Invest in baseline measurement before anything else. This is the single most important preparatory step. Before any AI deployment, you need robust data on how your human processes perform. Not what your SLAs say. What happens. Decision consistency. Error rates by claim type. Handling times. Complaint rates. FOS referral patterns.

Without this baseline, you cannot measure whether AI improves, maintains, or degrades outcomes. You cannot answer the question that matters: "Is this better than what we had?" The FCA's December 2025 claims handling review found firms with MI that "lacked sufficient detail to prove meaningful discussion, challenge or decision-making" [1]. Do not be that firm. Build the measurement capability before you need to prove anything.

Build governance infrastructure before you need it. Comprehensive logging that captures inputs, outputs, and decision pathways is necessary but not sufficient. You also need defined thresholds for when to investigate, pause, or roll back. You need clear accountability for who reviews alerts and what actions they take. You need this operational before you go live, not planned for later phases.

The temptation is to treat governance as a checkbox exercise, something you can address after demonstrating value. That is backwards. Governance infrastructure is what enables you to demonstrate value safely. Without it, you are operating without visibility, and the FCA will eventually ask questions you cannot answer.
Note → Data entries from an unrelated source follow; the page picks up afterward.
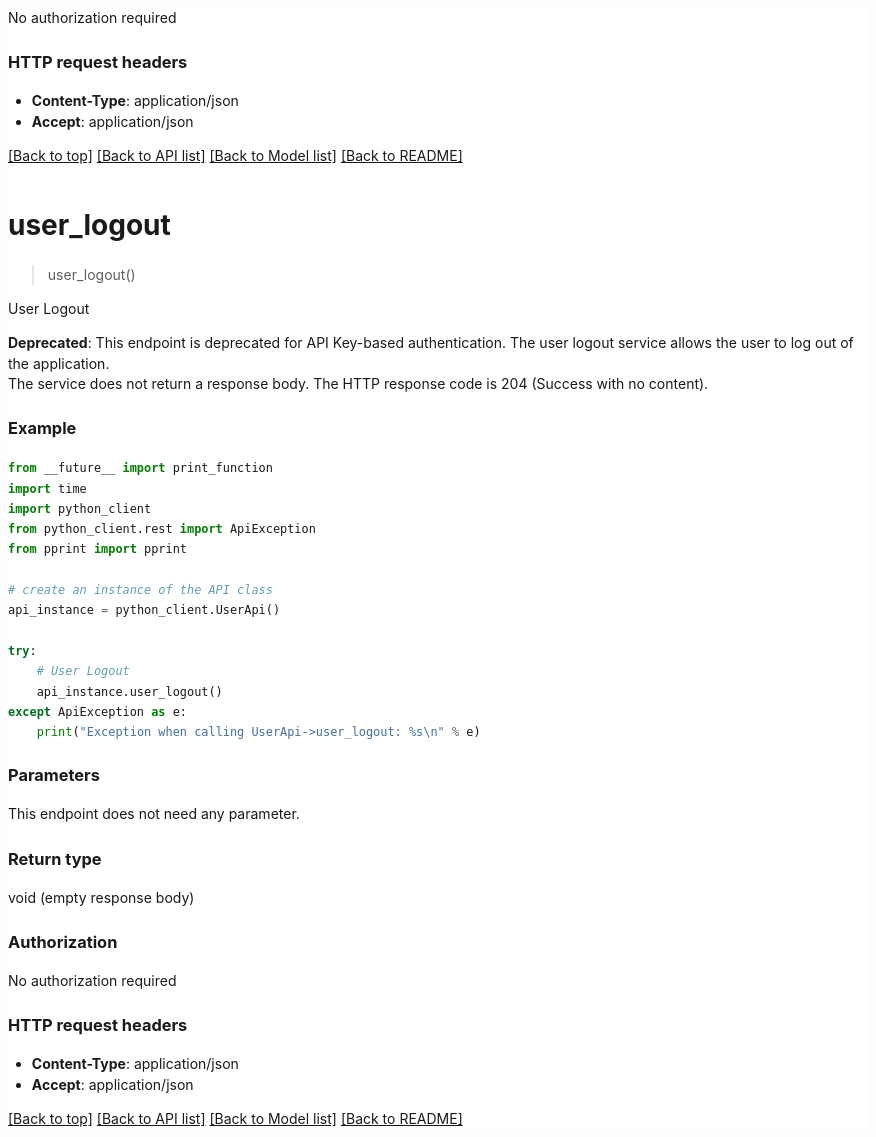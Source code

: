 No authorization required

### HTTP request headers

 - **Content-Type**: application/json
 - **Accept**: application/json

[[Back to top]](#) [[Back to API list]](../README.md#documentation-for-api-endpoints) [[Back to Model list]](../README.md#documentation-for-models) [[Back to README]](../README.md)

# **user_logout**
> user_logout()

User Logout

<b>Deprecated</b>: This endpoint is deprecated for API Key-based authentication. The user logout service allows the user to log out of the application.<br>The service does not return a response body. The HTTP response code is 204 (Success with no content).<br>

### Example
```python
from __future__ import print_function
import time
import python_client
from python_client.rest import ApiException
from pprint import pprint

# create an instance of the API class
api_instance = python_client.UserApi()

try:
    # User Logout
    api_instance.user_logout()
except ApiException as e:
    print("Exception when calling UserApi->user_logout: %s\n" % e)
```

### Parameters
This endpoint does not need any parameter.

### Return type

void (empty response body)

### Authorization

No authorization required

### HTTP request headers

 - **Content-Type**: application/json
 - **Accept**: application/json

[[Back to top]](#) [[Back to API list]](../README.md#documentation-for-api-endpoints) [[Back to Model list]](../README.md#documentation-for-models) [[Back to README]](../README.md)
Start smaller than feels necessary. The temptation is to demonstrate value quickly by deploying across a meaningful volume of claims. Resist it. Start with a genuinely narrow scope and involve the claims team in choosing the use case: a single claim type, a single product line, a single geographic region. Learn how AI behaves in your specific operational context before expanding. Everyone can gain confidence from successful proof of value.

The governance burden of monitoring a narrow deployment is manageable. The governance burden of monitoring a broad deployment with inadequate infrastructure is overwhelming. Scaling is easier than remediation. Projects that expand too fast lose control of their own deployment, and recovering from that position costs more than starting conservatively.

Plan for continuous refinement, not project completion. Traditional projects have end dates. AI deployments do not. Model behaviour changes. Claim patterns evolve. Fraud techniques adapt. The system you validated six months ago is not necessarily the system you are running today.

Budget and resources for ongoing monitoring, calibration, and refinement. Not as "maintenance" but as a core operational activity. If your business case assumes you can go live and move on, your business case is wrong.

2. Match Approach to Claims Complexity

The starting point for any sensible AI strategy is matching your deployment approach to where your claims sit on the complexity spectrum outlined in Article 2.

High-volume, low-complexity lines like gadget replacement, routine pet claims, windscreen, and basic travel are where near-full automation is appropriate and arguably overdue. These claims have clear data inputs, limited judgment requirements, minimal litigation exposure, and straightforward customer outcomes. The customer experience benefit is clear: claims are resolved in hours rather than days. The cost-benefit is equally clear: handlers freed for work that actually needs them. The governance requirements are manageable: quality assurance through sampling and monitoring for divergence, but you are not making decisions that will end up in court.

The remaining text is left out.